Stored data

_ _ _

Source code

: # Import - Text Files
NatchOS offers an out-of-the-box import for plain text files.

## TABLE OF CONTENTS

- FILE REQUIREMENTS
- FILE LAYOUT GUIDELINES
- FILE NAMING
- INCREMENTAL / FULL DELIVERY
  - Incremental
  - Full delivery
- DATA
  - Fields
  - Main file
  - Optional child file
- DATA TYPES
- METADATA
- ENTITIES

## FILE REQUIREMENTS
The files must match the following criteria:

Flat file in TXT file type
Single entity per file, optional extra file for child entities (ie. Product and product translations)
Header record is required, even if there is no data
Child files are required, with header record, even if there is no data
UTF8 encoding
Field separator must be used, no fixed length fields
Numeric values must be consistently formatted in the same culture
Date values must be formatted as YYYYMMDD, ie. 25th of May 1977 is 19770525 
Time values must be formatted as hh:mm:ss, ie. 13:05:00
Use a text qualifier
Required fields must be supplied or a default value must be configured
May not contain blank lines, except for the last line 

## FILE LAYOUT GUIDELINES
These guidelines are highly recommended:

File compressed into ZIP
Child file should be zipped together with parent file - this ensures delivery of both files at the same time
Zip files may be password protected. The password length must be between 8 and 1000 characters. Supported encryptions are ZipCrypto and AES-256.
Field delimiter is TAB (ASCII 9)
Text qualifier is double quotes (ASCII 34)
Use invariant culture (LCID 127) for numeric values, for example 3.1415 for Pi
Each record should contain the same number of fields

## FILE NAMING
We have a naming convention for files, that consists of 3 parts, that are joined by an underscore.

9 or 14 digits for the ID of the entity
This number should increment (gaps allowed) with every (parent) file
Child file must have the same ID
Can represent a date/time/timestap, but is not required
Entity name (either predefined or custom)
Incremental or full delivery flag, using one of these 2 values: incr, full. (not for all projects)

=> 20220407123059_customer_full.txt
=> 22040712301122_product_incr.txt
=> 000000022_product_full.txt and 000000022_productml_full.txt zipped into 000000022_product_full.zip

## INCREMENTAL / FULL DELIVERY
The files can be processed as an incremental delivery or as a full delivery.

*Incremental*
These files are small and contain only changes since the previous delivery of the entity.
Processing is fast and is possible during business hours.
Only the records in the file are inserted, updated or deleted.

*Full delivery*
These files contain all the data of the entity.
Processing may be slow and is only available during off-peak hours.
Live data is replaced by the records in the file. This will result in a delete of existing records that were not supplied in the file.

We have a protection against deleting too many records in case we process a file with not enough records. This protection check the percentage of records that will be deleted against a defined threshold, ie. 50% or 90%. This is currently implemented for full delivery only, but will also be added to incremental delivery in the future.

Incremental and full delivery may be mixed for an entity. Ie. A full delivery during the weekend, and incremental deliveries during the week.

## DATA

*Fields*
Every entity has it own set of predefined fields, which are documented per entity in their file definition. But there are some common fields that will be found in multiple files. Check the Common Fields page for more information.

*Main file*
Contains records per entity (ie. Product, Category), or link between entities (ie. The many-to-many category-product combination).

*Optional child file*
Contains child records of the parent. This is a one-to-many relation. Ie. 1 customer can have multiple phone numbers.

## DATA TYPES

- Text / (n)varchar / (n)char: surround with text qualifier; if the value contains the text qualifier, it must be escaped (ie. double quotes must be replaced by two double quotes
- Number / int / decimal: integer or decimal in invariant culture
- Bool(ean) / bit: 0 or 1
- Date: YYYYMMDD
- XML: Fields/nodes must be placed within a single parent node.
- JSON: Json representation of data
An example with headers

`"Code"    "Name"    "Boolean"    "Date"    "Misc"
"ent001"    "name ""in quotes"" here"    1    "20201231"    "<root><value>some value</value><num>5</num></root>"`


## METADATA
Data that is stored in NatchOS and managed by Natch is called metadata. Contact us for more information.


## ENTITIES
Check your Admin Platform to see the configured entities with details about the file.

_ _ _

ABOUT THIS EXERCISE: Repeat exactly the lines above, starting with the first line of the records and finishing with the line holding "Date values must". Add no other line.

RESPONSE TO THIS EXERCISE:
Source code

: # Import - Text Files
NatchOS offers an out-of-the-box import for plain text files.

## TABLE OF CONTENTS

- FILE REQUIREMENTS
- FILE LAYOUT GUIDELINES
- FILE NAMING
- INCREMENTAL / FULL DELIVERY
  - Incremental
  - Full delivery
- DATA
  - Fields
  - Main file
  - Optional child file
- DATA TYPES
- METADATA
- ENTITIES

## FILE REQUIREMENTS
The files must match the following criteria:

Flat file in TXT file type
Single entity per file, optional extra file for child entities (ie. Product and product translations)
Header record is required, even if there is no data
Child files are required, with header record, even if there is no data
UTF8 encoding
Field separator must be used, no fixed length fields
Numeric values must be consistently formatted in the same culture
Date values must be formatted as YYYYMMDD, ie. 25th of May 1977 is 19770525 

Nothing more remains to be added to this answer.